(Source texts of formatted documents)
•••••
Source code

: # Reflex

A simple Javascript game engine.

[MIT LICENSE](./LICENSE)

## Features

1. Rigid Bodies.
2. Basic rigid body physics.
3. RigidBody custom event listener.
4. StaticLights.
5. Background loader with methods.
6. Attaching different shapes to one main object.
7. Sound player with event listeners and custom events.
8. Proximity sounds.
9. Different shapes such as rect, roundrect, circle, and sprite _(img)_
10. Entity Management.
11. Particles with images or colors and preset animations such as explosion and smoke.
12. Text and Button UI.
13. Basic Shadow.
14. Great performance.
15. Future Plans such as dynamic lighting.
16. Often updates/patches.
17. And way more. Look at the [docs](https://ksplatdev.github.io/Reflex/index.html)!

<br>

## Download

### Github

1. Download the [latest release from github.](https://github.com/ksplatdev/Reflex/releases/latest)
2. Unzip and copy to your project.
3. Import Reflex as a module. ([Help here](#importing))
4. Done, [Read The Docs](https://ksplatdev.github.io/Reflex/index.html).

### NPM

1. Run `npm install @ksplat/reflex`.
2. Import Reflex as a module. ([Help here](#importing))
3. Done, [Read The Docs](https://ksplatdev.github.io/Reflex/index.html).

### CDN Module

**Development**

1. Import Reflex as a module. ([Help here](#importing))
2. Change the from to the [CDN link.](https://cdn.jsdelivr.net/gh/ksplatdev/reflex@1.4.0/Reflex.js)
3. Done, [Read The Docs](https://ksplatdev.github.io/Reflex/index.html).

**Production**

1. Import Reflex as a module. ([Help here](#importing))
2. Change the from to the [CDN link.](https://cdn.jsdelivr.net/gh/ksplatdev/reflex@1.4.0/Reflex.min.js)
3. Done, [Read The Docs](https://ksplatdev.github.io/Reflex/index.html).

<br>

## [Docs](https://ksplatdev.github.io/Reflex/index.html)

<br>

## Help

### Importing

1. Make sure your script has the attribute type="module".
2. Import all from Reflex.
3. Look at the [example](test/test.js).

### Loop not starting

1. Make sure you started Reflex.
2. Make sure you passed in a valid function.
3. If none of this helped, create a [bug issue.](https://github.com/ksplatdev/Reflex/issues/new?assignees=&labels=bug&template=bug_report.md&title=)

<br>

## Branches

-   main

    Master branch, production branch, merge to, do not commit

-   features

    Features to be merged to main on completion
•••••
WHAT YOU HAVE TO DO: Would you copy each line of the data exactly as it appears above?

TASK RESULT:
Source code

: # Reflex

A simple Javascript game engine.

[MIT LICENSE](./LICENSE)

## Features

1. Rigid Bodies.
2. Basic rigid body physics.
3. RigidBody custom event listener.
4. StaticLights.
5. Background loader with methods.
6. Attaching different shapes to one main object.
7. Sound player with event listeners and custom events.
8. Proximity sounds.
9. Different shapes such as rect, roundrect, circle, and sprite _(img)_
10. Entity Management.
11. Particles with images or colors and preset animations such as explosion and smoke.
12. Text and Button UI.
13. Basic Shadow.
14. Great performance.
15. Future Plans such as dynamic lighting.
16. Often updates/patches.
17. And way more. Look at the [docs](https://ksplatdev.github.io/Reflex/index.html)!

<br>

## Download

### Github

1. Download the [latest release from github.](https://github.com/ksplatdev/Reflex/releases/latest)
2. Unzip and copy to your project.
3. Import Reflex as a module. ([Help here](#importing))
4. Done, [Read The Docs](https://ksplatdev.github.io/Reflex/index.html).

### NPM

1. Run `npm install @ksplat/reflex`.
2. Import Reflex as a module. ([Help here](#importing))
3. Done, [Read The Docs](https://ksplatdev.github.io/Reflex/index.html).

### CDN Module

**Development**

1. Import Reflex as a module. ([Help here](#importing))
2. Change the from to the [CDN link.](https://cdn.jsdelivr.net/gh/ksplatdev/reflex@1.4.0/Reflex.js)
3. Done, [Read The Docs](https://ksplatdev.github.io/Reflex/index.html).

**Production**

1. Import Reflex as a module. ([Help here](#importing))
2. Change the from to the [CDN link.](https://cdn.jsdelivr.net/gh/ksplatdev/reflex@1.4.0/Reflex.min.js)
3. Done, [Read The Docs](https://ksplatdev.github.io/Reflex/index.html).

<br>

## [Docs](https://ksplatdev.github.io/Reflex/index.html)

<br>

## Help

### Importing

1. Make sure your script has the attribute type="module".
2. Import all from Reflex.
3. Look at the [example](test/test.js).

### Loop not starting

1. Make sure you started Reflex.
2. Make sure you passed in a valid function.
3. If none of this helped, create a [bug issue.](https://github.com/ksplatdev/Reflex/issues/new?assignees=&labels=bug&template=bug_report.md&title=)

<br>

## Branches

-   main

    Master branch, production branch, merge to, do not commit

-   features

    Features to be merged to main on completion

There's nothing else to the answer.